O Brasil tem produzido excelente legislação para regular o meio digital. Tanto a Lei n.º 12.965/2014, do Marco Civil da Internet, quanto a Lei n.º 13.709/2018, Lei de Geral de Proteção de Dados Pessoais (LGPD), foram resultado de bem-sucedido diálogo entre a sociedade civil, a comunidade acadêmica especializada em TI, as empresas que proporcionam a infraestrutura digital e o Parlamento brasileiro. Ambas tomaram forma após período profícuo de consultas públicas e debates sobre os principais temas nelas incluídos.

Infelizmente, o mesmo não se deu com o projeto recém-aprovado no Senado e denominado Lei Brasileira de Liberdade, Responsabilidade e Transparência na Internet. O projeto, de autoria do senador Alessandro Vieira (Cidadania-SE), tramitou de forma açodada, sem passar pelas comissões temáticas, e recebeu mais de cem emendas. O ilustre relator, senador Angelo Coronel (PSD-BA), incorporou boa parte delas num substitutivo de plenário que alcançou apertada maioria na sessão do último dia 30 de junho.

Passa, agora, a matéria para o exame da Câmara dos Deputados, onde se espera venha a receber a necessária depuração e aperfeiçoamento. Registro, neste curto espaço, apenas uma dentre tantas inconformidades flagrantes que o texto apresenta, seja com a Constituição federal, seja com a legislação regedora do setor e já em vigor no País.

Refiro-me ao artigo 10.º do referido projeto de lei do Senado. Nele se determina que os provedores de serviços de mensagens guardem pelo prazo de três meses os registros dos envios de mensagens veiculadas em encaminhamentos em massa. Essa obrigação deve aplicar-se a qualquer mensagem enviada por mais de cinco usuários num intervalo de 15 dias.

Ora, as condicionantes postas pelo parágrafo 1.º do mesmo artigo para o envio ser considerado enquadrado no conceito de encaminhamento em massa representam, na realidade, obrigação de preservação de todo o trânsito da rede. As condicionantes de que os emissários sejam mais de cinco e as remessas, feitas dentro do período de 15 dias levam a esse resultado. Como é fácil compreender, somente a posteriori será possível verificar quantos são os emissários de uma mesma mensagem e, tendo estes atingido número superior a cinco, será preciso constatar se as dispararam, ou não, no espaço de tempo fixado no projeto.

O prazo pelo qual se haverá de prolongar essa obrigação provavelmente causará dúvidas, visto que a qualquer tempo poderá ocorrer a hipótese prevista no parágrafo 3.º do citado artigo 10.º. Não é possível prever quando, em instrução processual penal, poderá ser determinada judicialmente a abertura desses registros. Com toda a certeza, o prazo de três meses previsto no caput será insuficiente para garantir a adequada instrução probatória.
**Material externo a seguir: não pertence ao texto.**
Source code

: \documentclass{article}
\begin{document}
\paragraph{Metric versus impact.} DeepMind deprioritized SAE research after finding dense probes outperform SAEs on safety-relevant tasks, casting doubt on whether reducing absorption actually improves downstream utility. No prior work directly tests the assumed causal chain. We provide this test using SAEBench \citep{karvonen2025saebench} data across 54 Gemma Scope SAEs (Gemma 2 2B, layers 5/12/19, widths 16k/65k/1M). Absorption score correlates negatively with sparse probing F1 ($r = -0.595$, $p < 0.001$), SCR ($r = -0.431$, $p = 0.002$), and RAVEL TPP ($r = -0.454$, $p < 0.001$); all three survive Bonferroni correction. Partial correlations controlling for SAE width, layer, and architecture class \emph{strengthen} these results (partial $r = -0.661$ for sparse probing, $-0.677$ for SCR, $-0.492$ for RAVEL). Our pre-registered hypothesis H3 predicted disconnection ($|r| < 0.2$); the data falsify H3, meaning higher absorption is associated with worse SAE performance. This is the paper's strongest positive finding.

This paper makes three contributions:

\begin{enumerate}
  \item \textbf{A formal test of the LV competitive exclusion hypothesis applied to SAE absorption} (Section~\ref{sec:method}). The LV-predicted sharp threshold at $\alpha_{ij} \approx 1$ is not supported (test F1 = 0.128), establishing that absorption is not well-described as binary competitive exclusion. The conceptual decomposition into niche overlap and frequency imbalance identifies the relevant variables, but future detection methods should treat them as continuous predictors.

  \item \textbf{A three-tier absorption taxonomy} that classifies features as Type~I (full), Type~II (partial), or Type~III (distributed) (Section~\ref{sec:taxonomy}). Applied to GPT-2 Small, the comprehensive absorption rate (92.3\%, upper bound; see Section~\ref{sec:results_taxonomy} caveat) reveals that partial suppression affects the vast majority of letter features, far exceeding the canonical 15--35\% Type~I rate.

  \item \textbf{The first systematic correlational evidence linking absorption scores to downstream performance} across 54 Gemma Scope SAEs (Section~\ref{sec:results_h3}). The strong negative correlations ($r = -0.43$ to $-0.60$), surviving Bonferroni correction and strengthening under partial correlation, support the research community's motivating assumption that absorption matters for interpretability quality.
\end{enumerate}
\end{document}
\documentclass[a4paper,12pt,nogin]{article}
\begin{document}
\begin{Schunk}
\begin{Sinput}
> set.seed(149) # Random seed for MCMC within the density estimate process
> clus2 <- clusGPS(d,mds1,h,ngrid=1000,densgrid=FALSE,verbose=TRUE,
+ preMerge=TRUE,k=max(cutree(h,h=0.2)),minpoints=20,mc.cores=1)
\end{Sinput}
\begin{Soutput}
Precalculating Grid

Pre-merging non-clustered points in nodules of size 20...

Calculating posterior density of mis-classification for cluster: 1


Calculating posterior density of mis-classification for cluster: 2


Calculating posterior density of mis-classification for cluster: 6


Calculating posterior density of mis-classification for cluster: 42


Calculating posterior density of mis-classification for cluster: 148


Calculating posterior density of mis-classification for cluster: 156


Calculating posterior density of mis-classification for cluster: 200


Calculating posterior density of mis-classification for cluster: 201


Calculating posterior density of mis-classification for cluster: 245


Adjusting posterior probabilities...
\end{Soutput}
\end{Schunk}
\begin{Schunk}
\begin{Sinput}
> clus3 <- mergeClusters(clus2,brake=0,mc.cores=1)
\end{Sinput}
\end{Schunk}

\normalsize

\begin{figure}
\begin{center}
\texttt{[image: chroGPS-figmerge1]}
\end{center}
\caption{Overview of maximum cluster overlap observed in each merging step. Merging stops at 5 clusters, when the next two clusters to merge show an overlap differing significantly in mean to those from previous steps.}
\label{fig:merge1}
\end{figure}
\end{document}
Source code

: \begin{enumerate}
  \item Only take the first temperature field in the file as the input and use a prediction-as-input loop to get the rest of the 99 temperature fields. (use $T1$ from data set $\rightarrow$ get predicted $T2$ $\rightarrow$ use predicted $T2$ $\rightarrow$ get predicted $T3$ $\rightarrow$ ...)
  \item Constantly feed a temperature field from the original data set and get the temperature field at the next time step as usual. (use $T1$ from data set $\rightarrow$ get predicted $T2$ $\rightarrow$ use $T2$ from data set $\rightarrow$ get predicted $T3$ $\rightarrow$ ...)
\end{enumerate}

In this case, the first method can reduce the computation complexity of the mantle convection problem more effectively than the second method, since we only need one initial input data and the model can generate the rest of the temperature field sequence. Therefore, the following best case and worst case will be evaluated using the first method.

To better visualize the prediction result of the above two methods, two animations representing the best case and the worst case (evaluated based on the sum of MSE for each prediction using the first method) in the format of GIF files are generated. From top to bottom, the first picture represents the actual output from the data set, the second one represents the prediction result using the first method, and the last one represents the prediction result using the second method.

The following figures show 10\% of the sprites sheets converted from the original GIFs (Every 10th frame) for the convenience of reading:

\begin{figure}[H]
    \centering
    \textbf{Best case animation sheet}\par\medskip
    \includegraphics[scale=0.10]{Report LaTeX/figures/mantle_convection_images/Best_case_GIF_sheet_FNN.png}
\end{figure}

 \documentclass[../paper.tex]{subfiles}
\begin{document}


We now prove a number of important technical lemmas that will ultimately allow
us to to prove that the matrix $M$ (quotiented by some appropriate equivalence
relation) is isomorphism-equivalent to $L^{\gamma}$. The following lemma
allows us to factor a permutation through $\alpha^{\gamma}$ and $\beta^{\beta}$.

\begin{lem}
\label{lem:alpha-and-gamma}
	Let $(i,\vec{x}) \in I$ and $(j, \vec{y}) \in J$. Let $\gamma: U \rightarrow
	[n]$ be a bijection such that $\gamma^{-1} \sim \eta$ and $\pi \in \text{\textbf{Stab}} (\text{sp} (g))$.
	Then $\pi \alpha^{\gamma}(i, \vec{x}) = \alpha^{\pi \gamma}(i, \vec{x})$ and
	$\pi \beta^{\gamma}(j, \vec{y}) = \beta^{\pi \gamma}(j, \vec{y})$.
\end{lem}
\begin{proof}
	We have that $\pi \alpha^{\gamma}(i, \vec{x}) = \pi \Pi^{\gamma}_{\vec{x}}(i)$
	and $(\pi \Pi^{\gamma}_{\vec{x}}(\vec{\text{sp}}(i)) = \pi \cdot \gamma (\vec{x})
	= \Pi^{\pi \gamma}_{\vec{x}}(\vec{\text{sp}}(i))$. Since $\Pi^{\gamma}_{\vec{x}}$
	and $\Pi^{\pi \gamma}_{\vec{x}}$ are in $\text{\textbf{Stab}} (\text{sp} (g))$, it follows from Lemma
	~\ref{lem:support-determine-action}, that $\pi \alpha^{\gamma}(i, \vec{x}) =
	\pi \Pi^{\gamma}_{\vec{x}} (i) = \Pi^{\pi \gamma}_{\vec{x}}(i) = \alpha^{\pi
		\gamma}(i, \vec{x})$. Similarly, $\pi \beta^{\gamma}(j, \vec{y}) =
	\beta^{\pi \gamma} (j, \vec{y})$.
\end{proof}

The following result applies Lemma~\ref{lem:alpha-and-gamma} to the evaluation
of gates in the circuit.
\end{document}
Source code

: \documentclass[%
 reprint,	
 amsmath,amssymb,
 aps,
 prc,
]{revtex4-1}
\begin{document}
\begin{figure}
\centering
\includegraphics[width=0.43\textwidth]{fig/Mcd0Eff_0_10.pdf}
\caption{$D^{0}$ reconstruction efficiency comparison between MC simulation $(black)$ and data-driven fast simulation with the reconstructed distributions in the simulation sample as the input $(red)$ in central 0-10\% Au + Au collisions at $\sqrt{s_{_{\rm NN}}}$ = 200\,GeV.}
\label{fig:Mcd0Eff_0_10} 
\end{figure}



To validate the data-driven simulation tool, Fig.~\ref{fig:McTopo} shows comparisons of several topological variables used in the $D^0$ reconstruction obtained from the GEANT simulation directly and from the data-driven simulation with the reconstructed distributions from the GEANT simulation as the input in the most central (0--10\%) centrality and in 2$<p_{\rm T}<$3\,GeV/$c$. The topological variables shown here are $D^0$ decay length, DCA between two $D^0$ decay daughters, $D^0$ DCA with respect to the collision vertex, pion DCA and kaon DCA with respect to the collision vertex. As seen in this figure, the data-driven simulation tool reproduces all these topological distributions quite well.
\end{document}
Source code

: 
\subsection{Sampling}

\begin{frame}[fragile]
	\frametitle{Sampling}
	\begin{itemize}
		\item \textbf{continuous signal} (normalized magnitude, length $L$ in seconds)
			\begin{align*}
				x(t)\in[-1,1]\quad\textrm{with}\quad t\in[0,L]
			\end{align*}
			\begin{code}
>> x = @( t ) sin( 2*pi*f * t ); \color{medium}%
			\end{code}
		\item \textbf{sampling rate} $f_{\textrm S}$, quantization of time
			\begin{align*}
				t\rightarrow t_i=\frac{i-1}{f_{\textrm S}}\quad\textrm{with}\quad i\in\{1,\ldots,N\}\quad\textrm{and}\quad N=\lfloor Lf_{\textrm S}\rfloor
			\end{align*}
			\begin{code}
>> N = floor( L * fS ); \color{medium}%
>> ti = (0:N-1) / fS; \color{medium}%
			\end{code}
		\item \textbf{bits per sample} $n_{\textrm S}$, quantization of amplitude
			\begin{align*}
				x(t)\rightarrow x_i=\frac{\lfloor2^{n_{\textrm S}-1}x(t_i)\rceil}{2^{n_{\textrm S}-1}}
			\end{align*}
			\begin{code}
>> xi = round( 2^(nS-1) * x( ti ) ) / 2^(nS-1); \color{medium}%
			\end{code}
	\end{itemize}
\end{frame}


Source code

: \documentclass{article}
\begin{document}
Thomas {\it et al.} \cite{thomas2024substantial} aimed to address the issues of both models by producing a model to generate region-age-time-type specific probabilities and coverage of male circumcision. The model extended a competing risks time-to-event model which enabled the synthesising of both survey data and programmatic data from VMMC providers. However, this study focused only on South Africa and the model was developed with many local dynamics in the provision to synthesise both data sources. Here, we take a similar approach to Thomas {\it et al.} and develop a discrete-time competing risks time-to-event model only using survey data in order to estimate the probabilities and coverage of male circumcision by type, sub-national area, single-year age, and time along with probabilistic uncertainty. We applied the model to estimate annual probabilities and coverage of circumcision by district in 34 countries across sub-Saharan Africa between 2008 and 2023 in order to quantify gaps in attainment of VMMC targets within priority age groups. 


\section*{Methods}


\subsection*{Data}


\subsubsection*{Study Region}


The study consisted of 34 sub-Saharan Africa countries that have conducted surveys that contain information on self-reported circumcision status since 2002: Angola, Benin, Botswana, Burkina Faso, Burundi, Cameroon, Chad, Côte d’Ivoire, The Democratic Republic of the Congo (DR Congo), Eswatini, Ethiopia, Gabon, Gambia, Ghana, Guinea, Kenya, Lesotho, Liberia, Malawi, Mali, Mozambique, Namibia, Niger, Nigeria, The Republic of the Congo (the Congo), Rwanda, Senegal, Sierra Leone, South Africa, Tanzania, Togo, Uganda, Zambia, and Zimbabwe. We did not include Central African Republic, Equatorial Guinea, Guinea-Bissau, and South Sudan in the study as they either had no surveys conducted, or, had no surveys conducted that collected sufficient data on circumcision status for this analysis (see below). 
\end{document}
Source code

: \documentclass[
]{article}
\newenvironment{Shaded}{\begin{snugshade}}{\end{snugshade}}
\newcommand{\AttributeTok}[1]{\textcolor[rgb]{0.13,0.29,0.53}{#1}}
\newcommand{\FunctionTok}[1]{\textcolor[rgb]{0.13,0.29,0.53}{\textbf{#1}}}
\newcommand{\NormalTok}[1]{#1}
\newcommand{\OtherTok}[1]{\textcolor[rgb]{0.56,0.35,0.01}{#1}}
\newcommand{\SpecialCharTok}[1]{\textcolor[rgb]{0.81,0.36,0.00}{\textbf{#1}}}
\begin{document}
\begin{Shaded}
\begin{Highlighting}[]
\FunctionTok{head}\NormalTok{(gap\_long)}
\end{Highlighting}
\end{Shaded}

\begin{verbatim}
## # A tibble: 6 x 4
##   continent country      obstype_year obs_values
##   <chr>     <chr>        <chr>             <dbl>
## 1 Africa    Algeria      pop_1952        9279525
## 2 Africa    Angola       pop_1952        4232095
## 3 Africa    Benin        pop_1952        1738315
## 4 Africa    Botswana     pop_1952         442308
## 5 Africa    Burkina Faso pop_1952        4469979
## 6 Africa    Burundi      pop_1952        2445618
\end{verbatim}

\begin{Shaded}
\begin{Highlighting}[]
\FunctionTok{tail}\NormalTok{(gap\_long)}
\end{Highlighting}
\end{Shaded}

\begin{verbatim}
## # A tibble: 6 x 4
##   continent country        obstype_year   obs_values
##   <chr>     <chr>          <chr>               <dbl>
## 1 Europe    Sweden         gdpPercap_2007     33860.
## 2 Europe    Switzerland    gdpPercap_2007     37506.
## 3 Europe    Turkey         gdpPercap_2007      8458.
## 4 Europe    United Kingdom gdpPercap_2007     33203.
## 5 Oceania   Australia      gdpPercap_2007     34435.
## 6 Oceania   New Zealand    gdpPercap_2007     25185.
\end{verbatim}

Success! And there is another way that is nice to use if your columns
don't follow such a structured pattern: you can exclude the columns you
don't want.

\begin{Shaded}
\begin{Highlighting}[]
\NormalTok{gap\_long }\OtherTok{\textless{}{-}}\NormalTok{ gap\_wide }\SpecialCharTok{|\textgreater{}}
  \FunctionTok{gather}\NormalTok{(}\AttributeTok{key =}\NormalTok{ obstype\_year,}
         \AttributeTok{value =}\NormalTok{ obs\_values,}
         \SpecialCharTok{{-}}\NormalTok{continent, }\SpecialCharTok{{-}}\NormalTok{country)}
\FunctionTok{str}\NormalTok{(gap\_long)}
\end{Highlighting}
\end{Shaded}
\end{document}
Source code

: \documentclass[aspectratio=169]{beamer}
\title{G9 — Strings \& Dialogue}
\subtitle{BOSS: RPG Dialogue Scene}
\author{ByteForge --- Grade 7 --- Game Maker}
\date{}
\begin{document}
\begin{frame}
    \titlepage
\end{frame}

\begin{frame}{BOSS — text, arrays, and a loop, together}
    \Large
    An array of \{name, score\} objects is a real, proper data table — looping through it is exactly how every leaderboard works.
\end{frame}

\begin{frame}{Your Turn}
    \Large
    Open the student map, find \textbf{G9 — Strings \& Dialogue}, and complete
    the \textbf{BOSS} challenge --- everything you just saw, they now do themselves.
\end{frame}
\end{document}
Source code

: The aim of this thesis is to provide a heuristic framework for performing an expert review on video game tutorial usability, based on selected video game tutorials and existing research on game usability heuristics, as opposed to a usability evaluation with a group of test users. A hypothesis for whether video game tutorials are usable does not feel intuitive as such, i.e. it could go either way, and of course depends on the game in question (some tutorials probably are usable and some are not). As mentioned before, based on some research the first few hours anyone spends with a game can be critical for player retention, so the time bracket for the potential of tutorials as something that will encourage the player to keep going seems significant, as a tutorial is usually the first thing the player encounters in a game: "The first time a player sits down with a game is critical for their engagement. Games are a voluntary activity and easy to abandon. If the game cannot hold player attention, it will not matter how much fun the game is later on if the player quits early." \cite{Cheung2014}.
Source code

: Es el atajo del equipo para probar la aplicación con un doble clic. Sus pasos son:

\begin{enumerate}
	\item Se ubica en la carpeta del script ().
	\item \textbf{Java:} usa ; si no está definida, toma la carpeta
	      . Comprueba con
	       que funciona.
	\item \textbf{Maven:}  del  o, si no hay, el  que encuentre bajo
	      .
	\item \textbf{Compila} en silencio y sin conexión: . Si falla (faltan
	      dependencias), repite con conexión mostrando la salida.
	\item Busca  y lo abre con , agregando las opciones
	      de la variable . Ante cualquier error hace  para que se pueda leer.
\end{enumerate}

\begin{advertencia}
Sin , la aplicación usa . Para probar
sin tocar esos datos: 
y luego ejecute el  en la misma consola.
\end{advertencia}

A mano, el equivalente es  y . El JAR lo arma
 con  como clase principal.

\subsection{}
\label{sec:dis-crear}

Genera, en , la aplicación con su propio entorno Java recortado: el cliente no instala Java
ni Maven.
Acrescente-se que aos registros dos emitentes originários se somará, na forma do parágrafo 2.º, informação relativa ao quantitativo total de usuários a quem a mensagem tenha sido enviada, a menos que esse quantitativo não alcance o total de mil usuários, conforme autoriza o parágrafo 4.º.

Ora, mais além do pesado ônus imposto aos provedores de comunicação via internet – sobre cuja viabilidade melhor dirão técnicos no assunto –, verifico que o dispositivo contraria frontalmente os princípios e as normas positivadas relativas à coleta e guarda de dados.

Em matéria de tecnologia da informação, as fórmulas mais perfeitas são sempre minimalistas. A arquitetura mais elegante é sempre a que comporta menor número de comandos. Parcimônia na coleta de dados é também regra mestra posta pela legislação de regência. Veja-se, por exemplo, o que dispõe o artigo 6.º da LGPD: "As atividades de tratamento de dados pessoais deverão observar a boa-fé e os seguintes princípios: (...) III – necessidade: limitação do tratamento ao mínimo necessário para a realização de suas finalidades, com abrangência dos dados pertinentes, proporcionais e não excessivos em relação às finalidades do tratamento de dados".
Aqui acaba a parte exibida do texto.